Szász assents, and they play the scene again. This time, instead of sticking close to Abbie as they fight, Barry's Cabot moves away downstage, bringing his inner torment closer to the audience. What had felt like an odd interjection into an argument now plays as a natural turning inward that then powers his movement back to her.
''I love it," Szász says when the scene ends. ''It's much better."
''Isn't that interesting?" Barry says. ''Because I thought it was wrong, and it's not wrong. It's much better."
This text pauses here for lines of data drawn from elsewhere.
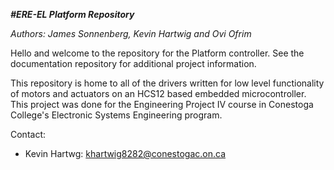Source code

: __*#ERE-EL Platform Repository*__

*Authors: James Sonnenberg, Kevin Hartwig and Ovi Ofrim*

Hello and welcome to the repository for the Platform controller.  See the documentation repository for additional project information. 

This repository is home to all of the drivers written for low level functionality of motors and actuators on an HCS12 based embedded microcontroller.  This project was done for the Engineering Project IV course in Conestoga College's Electronic Systems Engineering program.

Contact: 

* Kevin Hartwg: khartwig8282@conestogac.on.ca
That process of experimentation and discovery, Barry says later, has made working on ''Desire" a rich, if intense, experience. The intensity comes in part, of course, from the play itself, a profoundly dark exploration of a love triangle enmeshing Abbie, Cabot, and Cabot's youngest son, Eben. Written in 1924, it marked a new level of maturity in O'Neill's work, as he at last found the balance of realism and expressionism, psychology and myth he had been seeking. Reactions were mixed, with some critics hailing it as a masterpiece and others condemning it as obscene; the play, though frequently revived and made into a 1958 film with Burl Ives and Sophia Loren, remained controversial for many years because of its incestuous themes and violent climax.
For this production, Barry is especially grateful to have, in Szász, a world-class director (his films include ''Woyzeck," and he's directed several ART productions, including ''Uncle Vanya") who's not afraid to admit he's not sure how to approach a given scene.
''He knows that it's OK not to know," says Barry, whose long career in theater and film includes 15 years with Open Theater founder Joseph Chaikin and ''Born on the Fourth of July" with Oliver Stone. ''Directors are under enormous pressure, so you can understand how some guys would come in thinking, 'I'd better be really smart.' But it's better if you can operate from a kind of wonderment, rather than certainty."
Perhaps because he's Hungarian and not American, Szász is fearless in his approach to O'Neill, Barry says. ''He feels no qualms about cutting; he feels no qualms about overlaying two scenes."
For his part, Szász says he didn't realize until he began working on ''Desire" that ''it's a kind of American icon: spooky and big and not easy to go closer to. But I don't think so. I just feel, reading the lines, it's absolutely a drama about love, passion."
Of course, he first read the play in a Hungarian translation, which took the dense and orthographically challenging dialect of the original, set in 1850 New England but with diction that often reads more like Appalachian, and transposed it into the patois of Hungarian peasants. And that introduction to the play made its ageless, universal themes all the more starkly apparent.
''It is a kind of Greek tragedy," Szász says. ''We wanted to try to make it timeless."
For that reason, one major change he and the cast quickly agreed upon, with the encouragement of ART artistic director Robert Woodruff, was to jettison the accent that O'Neill had laboriously spelled out -- an accent so impenetrable, Szász says, that when he first read the English version, ''I couldn't understand a word." (That's a problem that Barry shared; he saw a New York production, with ''very fine artists," years ago, ''and I couldn't understand what they were saying.")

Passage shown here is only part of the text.